Saved entries
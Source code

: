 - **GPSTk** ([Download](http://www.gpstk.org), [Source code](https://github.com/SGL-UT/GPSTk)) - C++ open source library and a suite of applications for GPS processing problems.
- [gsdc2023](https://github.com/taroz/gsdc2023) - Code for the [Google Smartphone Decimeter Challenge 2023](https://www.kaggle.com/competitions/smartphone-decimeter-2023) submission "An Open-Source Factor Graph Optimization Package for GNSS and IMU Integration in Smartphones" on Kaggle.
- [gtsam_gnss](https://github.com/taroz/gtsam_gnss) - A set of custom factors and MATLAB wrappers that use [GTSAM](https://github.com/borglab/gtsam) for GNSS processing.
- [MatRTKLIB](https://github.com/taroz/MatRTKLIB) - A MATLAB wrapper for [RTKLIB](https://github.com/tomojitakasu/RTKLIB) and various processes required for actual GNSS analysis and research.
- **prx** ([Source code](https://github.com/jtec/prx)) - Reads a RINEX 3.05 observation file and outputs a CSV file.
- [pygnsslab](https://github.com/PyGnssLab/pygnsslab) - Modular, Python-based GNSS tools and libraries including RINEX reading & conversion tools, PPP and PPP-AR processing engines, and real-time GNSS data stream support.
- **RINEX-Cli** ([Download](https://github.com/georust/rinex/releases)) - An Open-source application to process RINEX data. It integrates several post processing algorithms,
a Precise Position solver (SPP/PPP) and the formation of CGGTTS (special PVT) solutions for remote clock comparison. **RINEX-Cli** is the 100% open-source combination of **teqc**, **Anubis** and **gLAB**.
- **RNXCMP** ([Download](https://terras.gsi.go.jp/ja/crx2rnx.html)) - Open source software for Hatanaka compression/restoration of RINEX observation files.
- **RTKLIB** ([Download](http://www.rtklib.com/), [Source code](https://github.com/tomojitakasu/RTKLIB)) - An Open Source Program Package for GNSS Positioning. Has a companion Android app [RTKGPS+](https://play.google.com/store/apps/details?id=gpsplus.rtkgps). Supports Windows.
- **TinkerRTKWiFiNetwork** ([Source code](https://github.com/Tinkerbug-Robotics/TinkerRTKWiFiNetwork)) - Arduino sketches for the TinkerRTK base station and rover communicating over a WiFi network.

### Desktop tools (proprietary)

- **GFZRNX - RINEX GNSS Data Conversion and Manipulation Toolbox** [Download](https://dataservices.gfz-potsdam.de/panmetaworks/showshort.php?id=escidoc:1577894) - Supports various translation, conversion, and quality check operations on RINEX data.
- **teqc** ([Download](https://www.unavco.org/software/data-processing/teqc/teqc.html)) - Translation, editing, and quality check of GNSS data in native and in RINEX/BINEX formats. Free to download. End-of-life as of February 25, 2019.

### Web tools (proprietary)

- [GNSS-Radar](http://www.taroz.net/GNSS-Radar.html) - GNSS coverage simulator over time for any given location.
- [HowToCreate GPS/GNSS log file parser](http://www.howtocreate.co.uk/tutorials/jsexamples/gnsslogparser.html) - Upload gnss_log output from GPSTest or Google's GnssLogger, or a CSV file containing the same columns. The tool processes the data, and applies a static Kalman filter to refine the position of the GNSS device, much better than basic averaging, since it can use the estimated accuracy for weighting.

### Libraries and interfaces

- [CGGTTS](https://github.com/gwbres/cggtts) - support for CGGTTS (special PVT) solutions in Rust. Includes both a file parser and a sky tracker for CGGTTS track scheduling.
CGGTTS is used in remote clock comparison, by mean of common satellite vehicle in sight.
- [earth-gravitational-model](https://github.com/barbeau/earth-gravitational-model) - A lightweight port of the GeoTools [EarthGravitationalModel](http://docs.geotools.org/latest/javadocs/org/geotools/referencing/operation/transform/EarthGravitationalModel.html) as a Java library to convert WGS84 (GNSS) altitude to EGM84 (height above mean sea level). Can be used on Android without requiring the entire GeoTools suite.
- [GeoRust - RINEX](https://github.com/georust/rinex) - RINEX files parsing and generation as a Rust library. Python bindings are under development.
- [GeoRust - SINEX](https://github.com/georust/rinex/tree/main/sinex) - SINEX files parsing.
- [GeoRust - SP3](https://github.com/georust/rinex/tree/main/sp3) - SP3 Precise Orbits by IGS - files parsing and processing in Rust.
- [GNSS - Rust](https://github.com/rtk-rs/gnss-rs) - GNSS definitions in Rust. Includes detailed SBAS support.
==
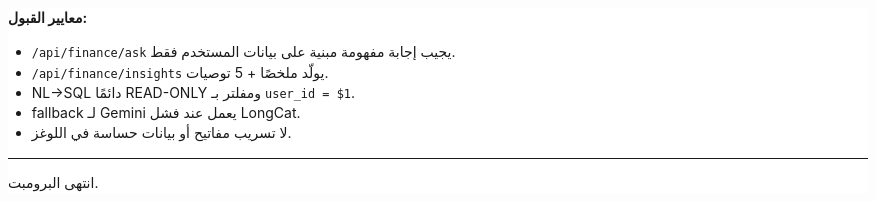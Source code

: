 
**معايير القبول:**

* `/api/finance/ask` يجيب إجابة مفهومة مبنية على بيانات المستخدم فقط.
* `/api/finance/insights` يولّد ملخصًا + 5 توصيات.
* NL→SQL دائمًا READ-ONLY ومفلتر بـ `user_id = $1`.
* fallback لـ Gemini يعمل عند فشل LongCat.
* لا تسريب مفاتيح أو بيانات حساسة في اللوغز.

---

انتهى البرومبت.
...
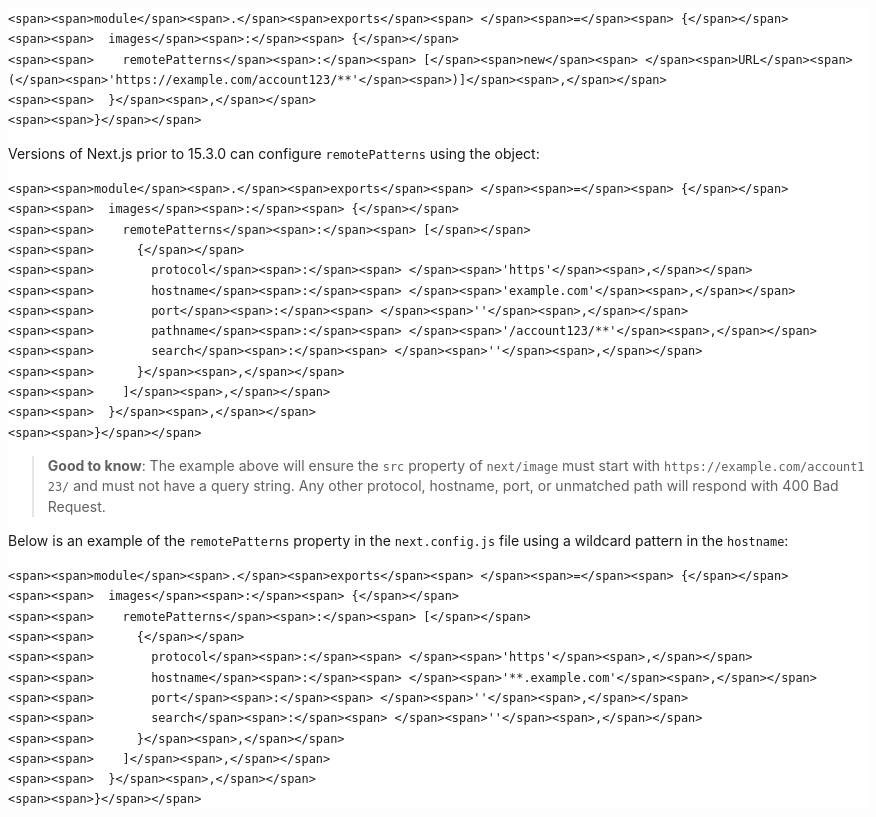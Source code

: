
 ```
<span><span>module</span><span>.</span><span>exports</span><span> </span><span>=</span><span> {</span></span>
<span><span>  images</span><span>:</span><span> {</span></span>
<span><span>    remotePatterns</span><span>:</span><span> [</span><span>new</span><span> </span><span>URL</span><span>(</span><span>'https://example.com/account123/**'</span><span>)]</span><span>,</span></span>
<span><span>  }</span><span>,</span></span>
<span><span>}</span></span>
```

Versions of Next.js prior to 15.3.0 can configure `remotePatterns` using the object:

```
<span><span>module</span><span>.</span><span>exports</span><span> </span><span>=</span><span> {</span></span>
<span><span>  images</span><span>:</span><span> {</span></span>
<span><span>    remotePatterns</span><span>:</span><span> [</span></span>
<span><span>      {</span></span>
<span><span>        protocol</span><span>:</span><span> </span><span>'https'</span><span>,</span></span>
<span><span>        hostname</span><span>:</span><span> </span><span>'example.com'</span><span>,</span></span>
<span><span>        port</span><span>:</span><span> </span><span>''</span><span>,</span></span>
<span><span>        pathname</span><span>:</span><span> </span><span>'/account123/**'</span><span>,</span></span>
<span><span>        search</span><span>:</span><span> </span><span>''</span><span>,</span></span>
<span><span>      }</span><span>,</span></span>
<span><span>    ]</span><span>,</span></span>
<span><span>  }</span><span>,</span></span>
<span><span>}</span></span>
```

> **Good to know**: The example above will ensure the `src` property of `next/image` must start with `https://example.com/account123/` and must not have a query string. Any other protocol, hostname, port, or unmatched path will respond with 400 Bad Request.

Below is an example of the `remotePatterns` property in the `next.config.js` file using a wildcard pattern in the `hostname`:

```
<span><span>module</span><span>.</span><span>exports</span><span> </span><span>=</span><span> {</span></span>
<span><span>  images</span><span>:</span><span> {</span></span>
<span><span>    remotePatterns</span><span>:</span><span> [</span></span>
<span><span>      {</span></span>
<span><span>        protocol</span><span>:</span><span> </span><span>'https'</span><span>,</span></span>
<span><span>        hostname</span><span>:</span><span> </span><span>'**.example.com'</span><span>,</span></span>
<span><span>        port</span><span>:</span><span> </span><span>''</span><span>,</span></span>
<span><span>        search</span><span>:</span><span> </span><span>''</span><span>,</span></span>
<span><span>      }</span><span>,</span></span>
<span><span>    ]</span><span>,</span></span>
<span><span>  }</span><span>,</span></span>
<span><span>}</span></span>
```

= EXERCISE INSTRUCTIONS =
Where a line of the entries holds the string "Includes", include it in the count, and give only the final number.

= OUTPUT =
2